Car, bien qu’isolés, ces actes de vandalisme ne doivent surtout pas être pris à la légère. On serait d’ailleurs bien inspiré de leur appliquer un raisonnement par récurrence cher aux mathématiciens : si ces jeunes sont à ce point agressifs alors qu’ils manifestent leur joie, on redoute la brutalité qui se déchaînerait s’ils étaient réunis par la colère.
« Tout, tout de suite »
Dimanche soir, nos Meursault des cités étaient heureux de se voir si triomphants et si forts dans ce miroir embellissant que leur tendait les médias ainsi que tout un peuple adulant le génie footballistique d’un Mbappé (d’origine moitié camerounaise, moitié algérienne et pourtant si fier d’être Français).

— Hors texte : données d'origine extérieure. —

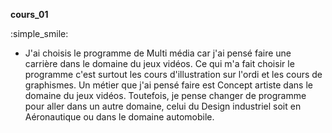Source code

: **cours_01**

:simple_smile:

* J'ai choisis le programme de Multi média car j'ai pensé faire une carrière dans le domaine du jeux vidéos. Ce qui m'a fait choisir le programme c'est surtout les cours d'illustration sur l'ordi et les cours de graphismes. Un métier que j'ai pensé faire est Concept artiste dans le domaine du jeux vidéos. Toutefois, je pense changer de programme pour aller dans un autre domaine, celui du Design industriel soit en Aéronautique ou dans le domaine automobile. 


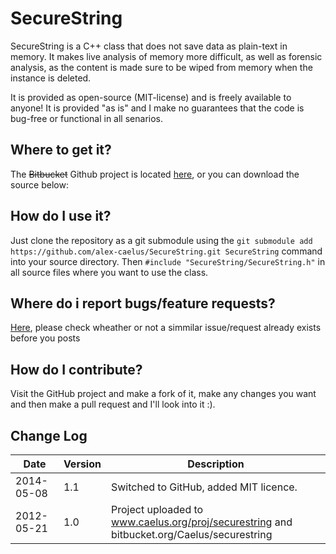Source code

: SecureString
============

SecureString is a C++ class that does not save data as plain-text in memory. It makes live analysis of memory more difficult, as well as forensic analysis, as the content is made sure to be wiped from memory when the instance is deleted.

It is provided as open-source (MIT-license) and is freely available to anyone! It is provided "as is" and I make no guarantees that the code is bug-free or functional in all senarios.

Where to get it?
----------------

The ~~Bitbucket~~ Github project is located [here](https://github.com/alex-caelus/SecureString), or you can download the source below:

How do I use it?
----------------

Just clone the repository as a git submodule using the `git submodule add https://github.com/alex-caelus/SecureString.git SecureString` command into your source directory. Then `#include "SecureString/SecureString.h"` in all source files where you want to use the class.

Where do i report bugs/feature requests?
----------------------------------------

[Here](https://github.com/alex-caelus/SecureString/issues), please check wheather or not a simmilar issue/request already exists before you posts

How do I contribute?
--------------------

Visit the GitHub project and make a fork of it, make any changes you want and then make a pull request and I'll look into it :).

Change Log
----------

Date       | Version | Description
-----------|---------|------------
2014-05-08 | 1.1     | Switched to GitHub, added MIT licence.
2012-05-21 | 1.0     | Project uploaded to www.caelus.org/proj/securestring and bitbucket.org/Caelus/securestring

Ces ilotes des quartiers sensibles ne sont pas fondamentalement méchants. Pourtant, dans leur juvénile bêtise, ils représentent un grave danger pour eux-mêmes et pour la concorde nationale. Ils se croient tout puissant. Ils ne comprennent pas ou n’admettent pas les règles du réel. Le rôle du talent, de la chance et du travail ainsi que le caractère totalement exceptionnel d’une réussite comme celle des Bleus leur sont totalement étrangers.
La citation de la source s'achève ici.